Exercise requirements: Where a line in the data below includes the word "Версии", count it. State the total and nothing more.
*** Input material ***
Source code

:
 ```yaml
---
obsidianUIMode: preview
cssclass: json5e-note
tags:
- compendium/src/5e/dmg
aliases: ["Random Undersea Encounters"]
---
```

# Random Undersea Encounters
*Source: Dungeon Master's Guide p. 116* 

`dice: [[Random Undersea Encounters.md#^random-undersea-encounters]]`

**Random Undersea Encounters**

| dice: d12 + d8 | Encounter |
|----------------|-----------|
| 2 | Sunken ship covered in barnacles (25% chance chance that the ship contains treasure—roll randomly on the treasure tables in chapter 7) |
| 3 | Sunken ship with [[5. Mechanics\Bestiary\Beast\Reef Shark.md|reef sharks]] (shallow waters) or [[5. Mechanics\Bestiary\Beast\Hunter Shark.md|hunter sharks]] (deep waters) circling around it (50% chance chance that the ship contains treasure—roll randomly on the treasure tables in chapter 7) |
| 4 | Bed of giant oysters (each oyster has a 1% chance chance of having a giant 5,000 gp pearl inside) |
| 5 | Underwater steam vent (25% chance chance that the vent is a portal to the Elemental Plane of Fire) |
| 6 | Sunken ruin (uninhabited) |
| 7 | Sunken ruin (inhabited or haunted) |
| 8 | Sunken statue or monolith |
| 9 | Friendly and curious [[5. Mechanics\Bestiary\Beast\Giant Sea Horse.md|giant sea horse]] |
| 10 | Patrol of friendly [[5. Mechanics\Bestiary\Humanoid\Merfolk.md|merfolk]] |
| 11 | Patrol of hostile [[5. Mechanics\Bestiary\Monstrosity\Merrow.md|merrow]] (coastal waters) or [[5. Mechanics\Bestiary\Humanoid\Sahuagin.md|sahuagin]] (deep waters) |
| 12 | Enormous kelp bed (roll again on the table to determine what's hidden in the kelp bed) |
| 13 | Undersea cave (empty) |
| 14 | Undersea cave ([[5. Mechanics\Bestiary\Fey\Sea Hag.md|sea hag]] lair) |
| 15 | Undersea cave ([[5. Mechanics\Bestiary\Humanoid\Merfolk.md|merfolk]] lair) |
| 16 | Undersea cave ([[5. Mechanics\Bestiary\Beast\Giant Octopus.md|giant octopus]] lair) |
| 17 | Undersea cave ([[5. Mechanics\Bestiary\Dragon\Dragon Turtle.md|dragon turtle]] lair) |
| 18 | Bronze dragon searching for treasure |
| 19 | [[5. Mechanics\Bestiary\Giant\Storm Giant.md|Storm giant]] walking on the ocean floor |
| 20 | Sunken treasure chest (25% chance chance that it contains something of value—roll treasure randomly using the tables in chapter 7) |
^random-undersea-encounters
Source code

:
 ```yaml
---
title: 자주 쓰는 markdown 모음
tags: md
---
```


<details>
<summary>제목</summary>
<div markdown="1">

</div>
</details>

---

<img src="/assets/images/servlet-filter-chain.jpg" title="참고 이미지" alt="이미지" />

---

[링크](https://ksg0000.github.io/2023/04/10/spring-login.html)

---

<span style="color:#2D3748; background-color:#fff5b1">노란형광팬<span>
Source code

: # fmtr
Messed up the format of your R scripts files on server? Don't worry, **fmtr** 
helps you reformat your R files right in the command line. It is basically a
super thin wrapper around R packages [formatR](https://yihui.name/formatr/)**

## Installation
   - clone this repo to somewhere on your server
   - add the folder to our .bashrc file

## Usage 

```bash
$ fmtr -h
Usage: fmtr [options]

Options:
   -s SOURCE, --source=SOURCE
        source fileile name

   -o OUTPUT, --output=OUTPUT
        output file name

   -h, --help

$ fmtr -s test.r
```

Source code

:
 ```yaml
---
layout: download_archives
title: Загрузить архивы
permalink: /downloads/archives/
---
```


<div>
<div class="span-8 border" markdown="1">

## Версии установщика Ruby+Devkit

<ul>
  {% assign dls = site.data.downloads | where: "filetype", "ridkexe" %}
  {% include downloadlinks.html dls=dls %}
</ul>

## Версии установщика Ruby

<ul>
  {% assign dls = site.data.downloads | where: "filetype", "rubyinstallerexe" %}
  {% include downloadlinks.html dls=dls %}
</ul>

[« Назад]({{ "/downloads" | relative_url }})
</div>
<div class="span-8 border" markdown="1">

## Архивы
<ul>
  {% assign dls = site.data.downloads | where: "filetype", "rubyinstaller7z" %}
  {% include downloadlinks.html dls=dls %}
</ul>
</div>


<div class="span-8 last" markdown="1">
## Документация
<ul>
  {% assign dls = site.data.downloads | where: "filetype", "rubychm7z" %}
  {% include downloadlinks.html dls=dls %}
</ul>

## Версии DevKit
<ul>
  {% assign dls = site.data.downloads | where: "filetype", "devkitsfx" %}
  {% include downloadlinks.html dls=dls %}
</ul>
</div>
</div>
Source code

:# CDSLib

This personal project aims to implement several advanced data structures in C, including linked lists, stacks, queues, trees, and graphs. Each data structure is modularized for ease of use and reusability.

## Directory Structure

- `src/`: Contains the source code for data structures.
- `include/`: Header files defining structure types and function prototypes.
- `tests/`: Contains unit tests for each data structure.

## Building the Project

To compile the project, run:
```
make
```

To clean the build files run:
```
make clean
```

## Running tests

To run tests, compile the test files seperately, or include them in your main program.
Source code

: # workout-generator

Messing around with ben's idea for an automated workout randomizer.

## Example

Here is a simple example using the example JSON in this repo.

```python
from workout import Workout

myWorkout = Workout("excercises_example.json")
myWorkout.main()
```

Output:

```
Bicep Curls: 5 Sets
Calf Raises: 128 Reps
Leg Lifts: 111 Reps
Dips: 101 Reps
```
*** End of Input material ***
Response below: 3